### Aim of the task
Show every line of the data that includes the word "centering".

Data for this task Start Marker

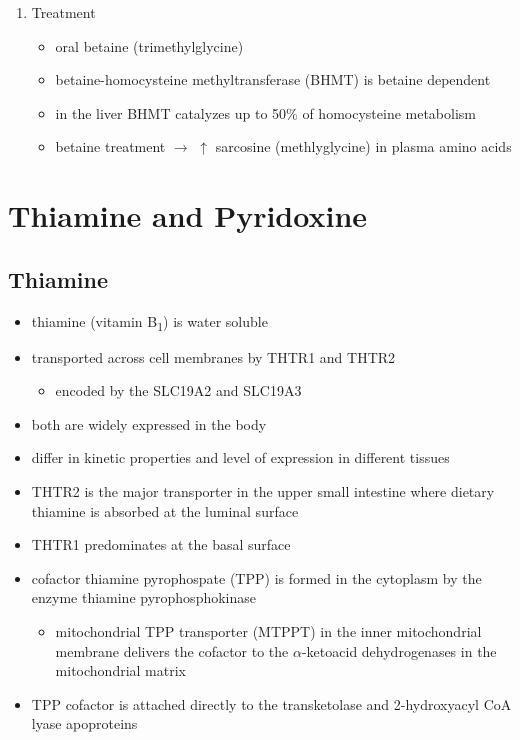 \documentclass{scrartcl}
\begin{document}
\begin{enumerate}
\item Treatment
\label{sec:orgc80df4f}
\begin{itemize}
\item oral betaine (trimethylglycine)
\item betaine-homocysteine methyltransferase (BHMT) is betaine dependent
\end{itemize}
\begin{itemize}
\item in the liver BHMT catalyzes up to 50\% of homocysteine metabolism
\item betaine treatment \(\to\) \(\uparrow\) sarcosine (methlyglycine) in plasma amino acids
\end{itemize}
\end{enumerate}

\section{Thiamine and Pyridoxine}
\label{sec:org93d6031}
\subsection{Thiamine}
\label{sec:org718f0c6}
\begin{itemize}
\item thiamine (vitamin B\textsubscript{1}) is water soluble
\item transported across cell membranes by THTR1 and THTR2
\begin{itemize}
\item encoded by the SLC19A2 and SLC19A3
\end{itemize}
\item both are widely expressed in the body
\item differ in kinetic properties and level of expression in different tissues
\item THTR2 is the major transporter in the upper small intestine where
dietary thiamine is absorbed at the luminal surface
\item THTR1 predominates at the basal surface
\item cofactor thiamine pyrophospate (TPP) is formed in the cytoplasm by
the enzyme thiamine pyrophosphokinase
\begin{itemize}
\item mitochondrial TPP transporter (MTPPT) in the inner mitochondrial membrane
delivers the cofactor to the \(\alpha\)-ketoacid dehydrogenases in the
mitochondrial matrix
\end{itemize}
\item TPP cofactor is attached directly to the transketolase and 2-hydroxyacyl CoA lyase apoproteins
\end{itemize}
\end{document}
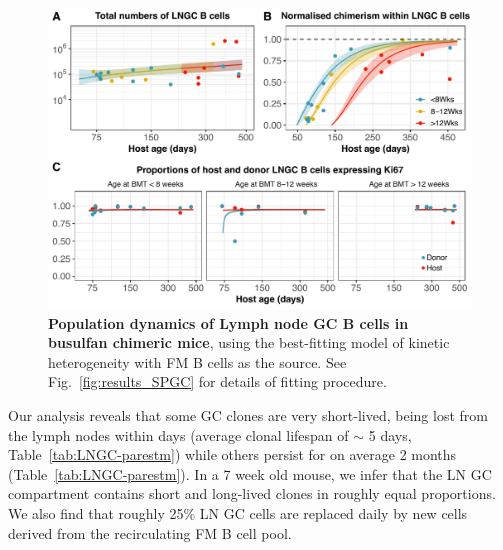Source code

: \documentclass[11pt]{article}
\begin{document}
    \begin{figure}[htbp]
    	\centerline{\includegraphics[scale = 0.85] {Results_LNGC_FM.pdf}}
    		\caption{ \textbf{Population dynamics of Lymph node GC B cells in busulfan chimeric mice}, using the best-fitting model of kinetic heterogeneity with FM B cells as the source. See Fig.~\ref{fig:results_SPGC} for details of fitting procedure.}
    		\label{fig:results_LNGC}
    \end{figure}
	
	
	


Our analysis reveals that some GC clones are  very short-lived, being lost from the lymph nodes within days (average clonal lifespan of $\sim$ 5 days, Table~\ref{tab:LNGC-parestm}) while others persist for on average 2 months (Table~\ref{tab:LNGC-parestm}).
In a 7 week old mouse, we infer that the LN GC compartment contains short and long-lived clones in roughly equal proportions. We also find that roughly 25\% LN GC cells are replaced daily by new cells derived from the recirculating FM B cell pool.
\end{document}
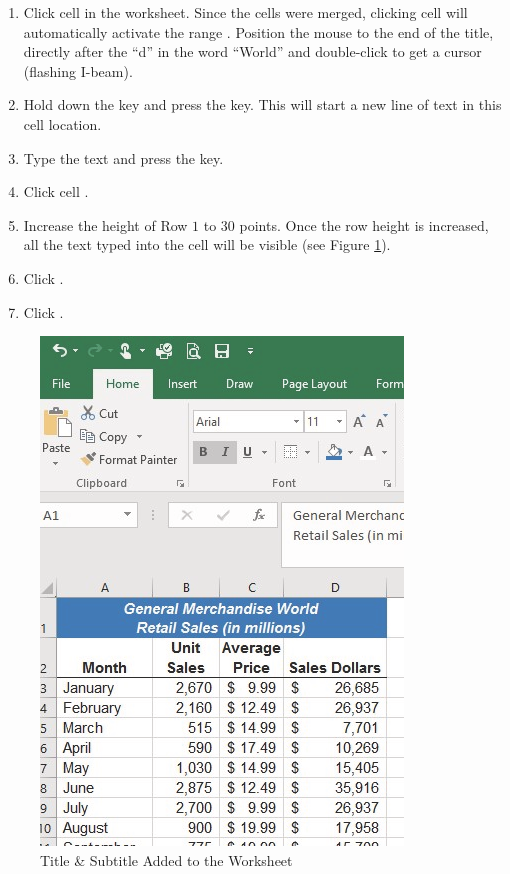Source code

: \begin{enumerate}
	\item Click cell  in the  worksheet. Since the cells were merged, clicking cell  will automatically activate the range . Position the mouse to the end of the title, directly after the ``d'' in the word ``World'' and double-click to get a cursor (flashing I-beam).
	\item Hold down the  key and press the  key. This will start a new line of text in this cell location.
	\item Type the text  and press the  key.
	\item Click cell . 
	\item Increase the height of Row $ 1 $ to $ 30 $ points. Once the row height is increased, all the text typed into the cell will be visible (see Figure \ref{01:fig41}).
	\item Click .
	\item Click .

\end{enumerate}

\begin{figure}[H]
	\centering
	\includegraphics[width=\maxwidth{.95\linewidth}]{gfx/ch01_fig41}
	\caption{Title \& Subtitle Added to the Worksheet}
	\label{01:fig41}
\end{figure}


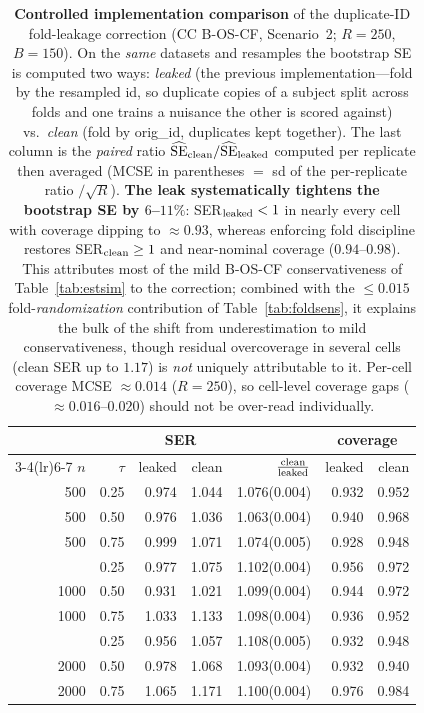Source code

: \begin{table}[t]\centering\small
\caption{\textbf{Controlled implementation comparison} of the duplicate-ID fold-leakage correction (CC B-OS-CF, Scenario~2; $R=250$, $B=150$). On the \emph{same} datasets and resamples the bootstrap SE is computed two ways: \emph{leaked} (the previous implementation---fold by the resampled id, so duplicate copies of a subject split across folds and one trains a nuisance the other is scored against) vs.\ \emph{clean} (fold by orig\_id, duplicates kept together). The last column is the \emph{paired} ratio $\widehat{\mathrm{SE}}_{\rm clean}/\widehat{\mathrm{SE}}_{\rm leaked}$ computed per replicate then averaged (MCSE in parentheses $=$ sd of the per-replicate ratio $/\sqrt R$). \textbf{The leak systematically tightens the bootstrap SE by $6$--$11\%$}: SER$_{\rm leaked}<1$ in nearly every cell with coverage dipping to $\approx0.93$, whereas enforcing fold discipline restores SER$_{\rm clean}\ge1$ and near-nominal coverage ($0.94$--$0.98$). This attributes most of the mild B-OS-CF conservativeness of Table~\ref{tab:estsim} to the correction; combined with the $\le0.015$ fold-\emph{randomization} contribution of Table~\ref{tab:foldsens}, it explains the bulk of the shift from underestimation to mild conservativeness, though residual overcoverage in several cells (clean SER up to $1.17$) is \emph{not} uniquely attributable to it. Per-cell coverage MCSE $\approx0.014$ ($R{=}250$), so cell-level coverage gaps ($\approx0.016$--$0.020$) should not be over-read individually.}
\label{tab:leakfold}\begin{tabular}{rr rr r rr}\toprule
&&\multicolumn{2}{c}{SER}&&\multicolumn{2}{c}{coverage}\\
\cmidrule(lr){3-4}\cmidrule(lr){6-7}
$n$&$\tau$&leaked&clean&$\tfrac{\rm clean}{\rm leaked}$&leaked&clean\\\midrule
500 & 0.25 & 0.974 & 1.044 & 1.076(0.004) & 0.932 & 0.952 \\
500 & 0.50 & 0.976 & 1.036 & 1.063(0.004) & 0.940 & 0.968 \\
500 & 0.75 & 0.999 & 1.071 & 1.074(0.005) & 0.928 & 0.948 \\
\addlinespace
1000 & 0.25 & 0.977 & 1.075 & 1.102(0.004) & 0.956 & 0.972 \\
1000 & 0.50 & 0.931 & 1.021 & 1.099(0.004) & 0.944 & 0.972 \\
1000 & 0.75 & 1.033 & 1.133 & 1.098(0.004) & 0.936 & 0.952 \\
\addlinespace
2000 & 0.25 & 0.956 & 1.057 & 1.108(0.005) & 0.932 & 0.948 \\
2000 & 0.50 & 0.978 & 1.068 & 1.093(0.004) & 0.932 & 0.940 \\
2000 & 0.75 & 1.065 & 1.171 & 1.100(0.004) & 0.976 & 0.984 \\
\bottomrule\end{tabular}\end{table}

Data for this task End Marker

### Written reply
	\centering
: \begin{table}[t]\centering\small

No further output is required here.